Cuando uno pensaba que hacía tiempo que todo había terminado, he aquí que llega una pedrada desde el pasado para dar el cierre definitivo a un período de mi vida (y de esta bitácora) que ya pasó irremediablemente.
Aeroflot, esa línea aérea que me transportó de la Ceca a la Meca (bueno, de Moscú a donde fuera, normalmente Madrid) ha decidido que, después de diez años de no utilizar sus servicios, ha llegado la hora de darme de baja automáticamente de su programa de fidelidad. Bueno, a no ser que algún participante del programa me pase alguna milla que le sobre o, por lo menos, que me meta en mi espacio personal del programa. Se conforman con poco, pero me temo que, a estas alturas y en plena guerra, no me merece especialmente la pena conservar ese programa de fidelidad.
Sobre todo, teniendo en cuenta que el espacio aéreo de la Unión Europea está cerrado para los vuelos de Aeroflot.

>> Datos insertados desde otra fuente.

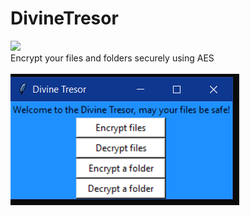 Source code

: # DivineTresor
<img src='https://img.shields.io/badge/Security-Dont%20watch%20us-blue' /><br />Encrypt your files and folders securely using AES
<br /><br />
<img src='screen111940.png' />
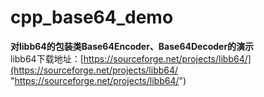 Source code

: # cpp_base64_demo
**对libb64的包装类Base64Encoder、Base64Decoder的演示**<br />
libb64下载地址：[https://sourceforge.net/projects/libb64/](https://sourceforge.net/projects/libb64/ "https://sourceforge.net/projects/libb64/")
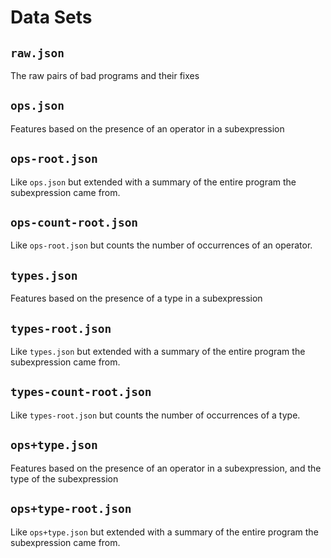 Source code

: Data Sets
=========

`raw.json`
----------
The raw pairs of bad programs and their fixes

`ops.json`
----------
Features based on the presence of an operator in a subexpression

`ops-root.json`
---------------
Like `ops.json` but extended with a summary of the entire program the subexpression came from.

`ops-count-root.json`
---------------
Like `ops-root.json` but counts the number of occurrences of an operator.

`types.json`
------------
Features based on the presence of a type in a subexpression

`types-root.json`
---------------
Like `types.json` but extended with a summary of the entire program the subexpression came from.

`types-count-root.json`
---------------
Like `types-root.json` but counts the number of occurrences of a type.

`ops+type.json`
----------
Features based on the presence of an operator in a subexpression, and the type of the subexpression

`ops+type-root.json`
---------------
Like `ops+type.json` but extended with a summary of the entire program the subexpression came from.
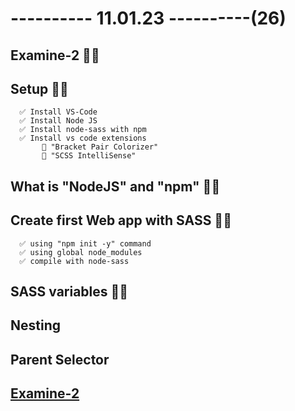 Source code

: # ---------- 11.01.23 ----------(26)

## Examine-2 👍🏻

## Setup 👍🏻

      ✅ Install VS-Code
      ✅ Install Node JS
      ✅ Install node-sass with npm
      ✅ Install vs code extensions
           🎁 "Bracket Pair Colorizer"
           🎁 "SCSS IntelliSense"

## What is "NodeJS" and "npm" 👍🏻

## Create first Web app with SASS 👍🏻

      ✅ using "npm init -y" command
      ✅ using global node_modules
      ✅ compile with node-sass

## SASS variables 👍🏻

## Nesting

## Parent Selector

## [Examine-2](https://bit.ly/3IBBH8o)
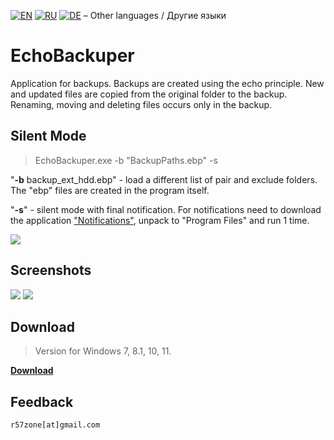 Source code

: [![EN](https://user-images.githubusercontent.com/9499881/33184537-7be87e86-d096-11e7-89bb-f3286f752bc6.png)](https://github.com/r57zone/EchoBackuper/blob/master/README.md) 
[![RU](https://user-images.githubusercontent.com/9499881/27683795-5b0fbac6-5cd8-11e7-929c-057833e01fb1.png)](https://github.com/r57zone/EchoBackuper/blob/master/README.RU.md)
[![DE](https://github.com/uDEV2019/EchoBackuper/assets/51911097/dfcc4cc6-1421-45ed-bf8c-06f681390f44)](https://github.com/r57zone/EchoBackuper/blob/master/README.DE.md)
&#8211; Other languages / Другие языки

# EchoBackuper
Application for backups. Backups are created using the echo principle. New and updated files are copied from the original folder to the backup. Renaming, moving and deleting files occurs only in the backup.

## Silent Mode
>EchoBackuper.exe -b "BackupPaths.ebp" -s

"**-b** backup_ext_hdd.ebp" - load a different list of pair and exclude folders. The "ebp" files are created in the program itself.

"**-s**" - silent mode with final notification. For notifications need to download the application ["Notifications"](https://github.com/r57zone/notifications), unpack to "Program Files" and run 1 time.

![](https://user-images.githubusercontent.com/9499881/65593964-b96af000-dfa2-11e9-814b-bf03625359a5.png)

## Screenshots
[![](https://github-production-user-asset-6210df.s3.amazonaws.com/9499881/260224440-d6362d7c-3cf0-47d2-9aaf-6b3b7d823b75.jpg)](https://github.com/r57zone/EchoBackuper/assets/9499881/a42082e5-e67e-4640-8484-a253eda65329)
[![](https://github-production-user-asset-6210df.s3.amazonaws.com/9499881/260224456-38066115-c0ba-445d-9ded-86bb98de617c.jpg)](https://github.com/r57zone/EchoBackuper/assets/9499881/b973da26-7da7-4c2b-b6a4-9dccf418c8a8)

## Download
>Version for Windows 7, 8.1, 10, 11.

**[Download](https://github.com/r57zone/EchoBackuper/releases)**

## Feedback
`r57zone[at]gmail.com`
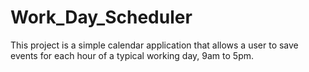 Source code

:# Work_Day_Scheduler
This project is a simple calendar application that allows a user to save events for each hour of a typical working day, 9am to 5pm.
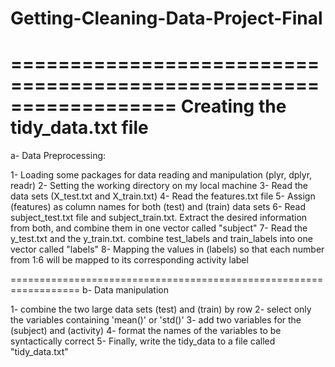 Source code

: # Getting-Cleaning-Data-Project-Final

==================================================================
Creating the tidy_data.txt file
==================================================================
a- Data Preprocessing:

1- Loading some packages for data reading and manipulation (plyr, dplyr, readr)
2- Setting the working directory on my local machine
3- Read the data sets (X_test.txt and X_train.txt)
4- Read the features.txt file
5- Assign (features) as column names for both (test) and (train) data sets 
6- Read subject_test.txt file and subject_train.txt. Extract the desired information from both, and combine them in one vector called "subject"
7- Read the y_test.txt and the y_train.txt. combine test_labels and train_labels into one vector called "labels"
8- Mapping the values in (labels) so that each number from 1:6 will be mapped to its corresponding activity label

==================================================================
b- Data manipulation

1- combine the two large data sets (test) and (train) by row
2- select only the variables containing 'mean()' or 'std()'
3- add two variables for the (subject) and (activity)
4- format the names of the variables to be syntactically correct 
5- Finally, write the tidy_data to a file called "tidy_data.txt"
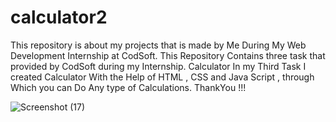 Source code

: # calculator2 
This repository is about my projects that is made by Me During My Web Development Internship at CodSoft. This Repository Contains three task that provided by CodSoft during my Internship.
Calculator In my Third Task I created Calculator With the Help of HTML , CSS and Java Script , through Which you can Do Any type of Calculations.
ThankYou !!!

![Screenshot (17)](https://github.com/shhSachih/calculator2/assets/143243162/cf21d18b-c16f-4c13-a70f-8663a1bf15cc)
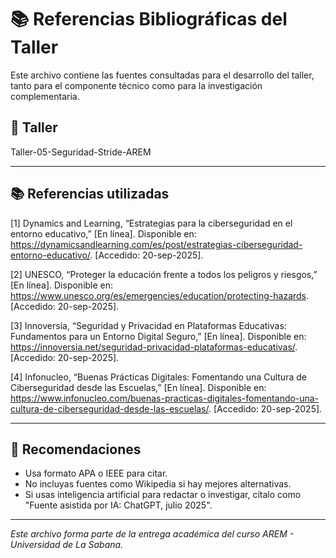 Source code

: # 📚 Referencias Bibliográficas del Taller

Este archivo contiene las fuentes consultadas para el desarrollo del taller, tanto para el componente técnico como para la investigación complementaria.

## 🔖 Taller
Taller-05-Seguridad-Stride-AREM

---

## 📚 Referencias utilizadas

[1] Dynamics and Learning, “Estrategias para la ciberseguridad en el entorno educativo,” [En línea]. Disponible en: https://dynamicsandlearning.com/es/post/estrategias-ciberseguridad-entorno-educativo/. [Accedido: 20-sep-2025].

[2] UNESCO, “Proteger la educación frente a todos los peligros y riesgos,” [En línea]. Disponible en: https://www.unesco.org/es/emergencies/education/protecting-hazards. [Accedido: 20-sep-2025].

[3] Innoversia, “Seguridad y Privacidad en Plataformas Educativas: Fundamentos para un Entorno Digital Seguro,” [En línea]. Disponible en: https://innoversia.net/seguridad-privacidad-plataformas-educativas/. [Accedido: 20-sep-2025].

[4] Infonucleo, “Buenas Prácticas Digitales: Fomentando una Cultura de Ciberseguridad desde las Escuelas,” [En línea]. Disponible en: https://www.infonucleo.com/buenas-practicas-digitales-fomentando-una-cultura-de-ciberseguridad-desde-las-escuelas/. [Accedido: 20-sep-2025].

---

## 📌 Recomendaciones

- Usa formato APA o IEEE para citar.
- No incluyas fuentes como Wikipedia si hay mejores alternativas.
- Si usas inteligencia artificial para redactar o investigar, cítalo como "Fuente asistida por IA: ChatGPT, julio 2025".

---

_Este archivo forma parte de la entrega académica del curso AREM - Universidad de La Sabana._

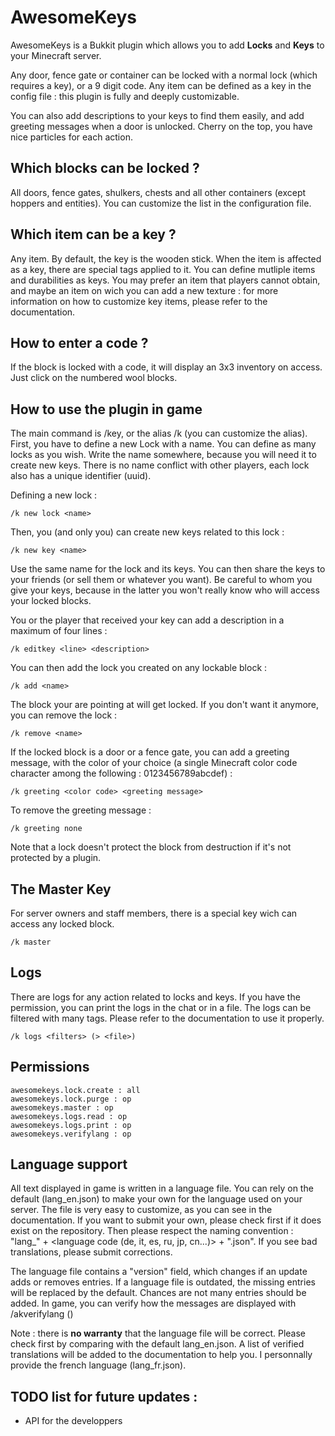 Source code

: # AwesomeKeys

AwesomeKeys is a Bukkit plugin which allows you to add **Locks** and **Keys** to your Minecraft server.

Any door, fence gate or container can be locked with a normal lock (which requires a key), or a 9 digit code. Any item can be defined as a key in the config file : this plugin is fully and deeply customizable.

You can also add descriptions to your keys to find them easily, and add greeting messages when a door is unlocked.
Cherry on the top, you have nice particles for each action.

## Which blocks can be locked ?

All doors, fence gates, shulkers, chests and all other containers (except hoppers and entities). You can customize the list in the configuration file.

## Which item can be a key ?

Any item. By default, the key is the wooden stick. When the item is affected as a key, there are special tags applied to it. You can define mutliple items and durabilities as keys. You may prefer an item that players cannot obtain, and maybe an item on wich you can add a new texture : for more information on how to customize key items, please refer to the documentation.

## How to enter a code ?

If the block is locked with a code, it will display an 3x3 inventory on access. Just click on the numbered wool blocks.

## How to use the plugin in game

The main command is /key, or the alias /k (you can customize the alias). First, you have to define a new Lock with a name. You can define as many locks as you wish. Write the name somewhere, because you will need it to create new keys. There is no name conflict with other players, each lock also has a unique identifier (uuid).

Defining a new lock :

`/k new lock <name>`

Then, you (and only you) can create new keys related to this lock :

`/k new key <name>`

Use the same name for the lock and its keys. You can then share the keys to your friends (or sell them or whatever you want). Be careful to whom you give your keys, because in the latter you won't really know who will access your locked blocks.

You or the player that received your key can add a description in a maximum of four lines :

`/k editkey <line> <description>`

You can then add the lock you created on any lockable block :

`/k add <name>`

The block your are pointing at will get locked. If you don't want it anymore, you can remove the lock :

`/k remove <name>`

If the locked block is a door or a fence gate, you can add a greeting message, with the color of your choice (a single Minecraft color code character among the following : 0123456789abcdef) :

`/k greeting <color code> <greeting message>`

To remove the greeting message :

`/k greeting none`

Note that a lock doesn't protect the block from destruction if it's not protected by a plugin.

## The Master Key

For server owners and staff members, there is a special key wich can access any locked block.

`/k master`

## Logs

There are logs for any action related to locks and keys. If you have the permission, you can print the logs
in the chat or in a file. The logs can be filtered with many tags. Please refer to the documentation to use
it properly.

`/k logs <filters> (> <file>)`

## Permissions

	awesomekeys.lock.create : all
	awesomekeys.lock.purge : op
	awesomekeys.master : op
	awesomekeys.logs.read : op
	awesomekeys.logs.print : op
	awesomekeys.verifylang : op

## Language support

All text displayed in game is written in a language file. You can rely on the default (lang\_en.json) to make your own for the language used on your server. The file is very easy to customize, as you can see in the documentation. If you want to submit your own, please check first if it does exist on the repository. Then please respect the naming convention : "lang\_" + <language code (de, it, es, ru, jp, cn...)> + ".json". If you see bad translations, please submit corrections.

The language file contains a "version" field, which changes if an update adds or removes entries. If a language file is outdated, the missing entries will be replaced by the default. Chances are not many entries should be added. In game, you can verify how the messages are displayed with /akverifylang <lang> (<page>)

Note : there is **no warranty** that the language file will be correct. Please check first by comparing with the default lang\_en.json. A list of verified translations will be added to the documentation to help you. I personnally provide the french language (lang\_fr.json).

## TODO list for future updates :
- API for the developpers
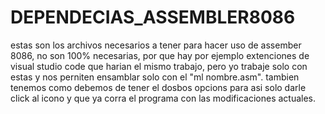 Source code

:# DEPENDECIAS_ASSEMBLER8086
estas son los archivos necesarios a tener para hacer uso de assember 8086, no son 100% necesarias, por que hay por ejemplo extenciones de visual studio code que harian el mismo trabajo, pero yo trabaje solo con estas y nos perniten ensamblar solo con el "ml nombre.asm". tambien tenemos como debemos de tener el dosbos opcions para asi solo darle click al icono y que ya corra el programa con las modificaciones actuales.
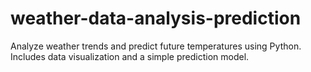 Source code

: # weather-data-analysis-prediction
Analyze weather trends and predict future temperatures using Python. Includes data visualization and a simple prediction model.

Me da penica, porque Aeroflot ha sido protagonista de grandes momentos de mi vida y de esta bitácora. Uno se acuerda de aquellos tiempos en los que todavía no había teléfonos inteligentes ni aplicaciones de líneas aéreas y había que comprar los billetes a pelo, en las propias oficinas de la compañía o en alguna agencia de viajes, lo cual dio pie a situaciones tan curiosas como ésta. Vamos, que hubo un tiempo en que llegué a tener la tarjeta plata (la oro era para los muy expertos), con pase a las salas VIP de Aeroflot, cosa que merecía mucho la pena. Y culminamos la serie con uno de los últimos viajes, en que estuve pensando si convertirme al judaísmo. Al menos desde el punto de vista culinario, claro.
No sé si volveré a volar con Aeroflot algún día, pero lo cierto es que uno, al final, termina recordando las cosas buenas y riéndose de las malas, porque ya pasaron. Al final, romper el último vínculo con la compañía aérea que más me ha hecho sufrir y reír, pero que no deja indiferente, es como cuando un amigo se va: algo se muere en el alma.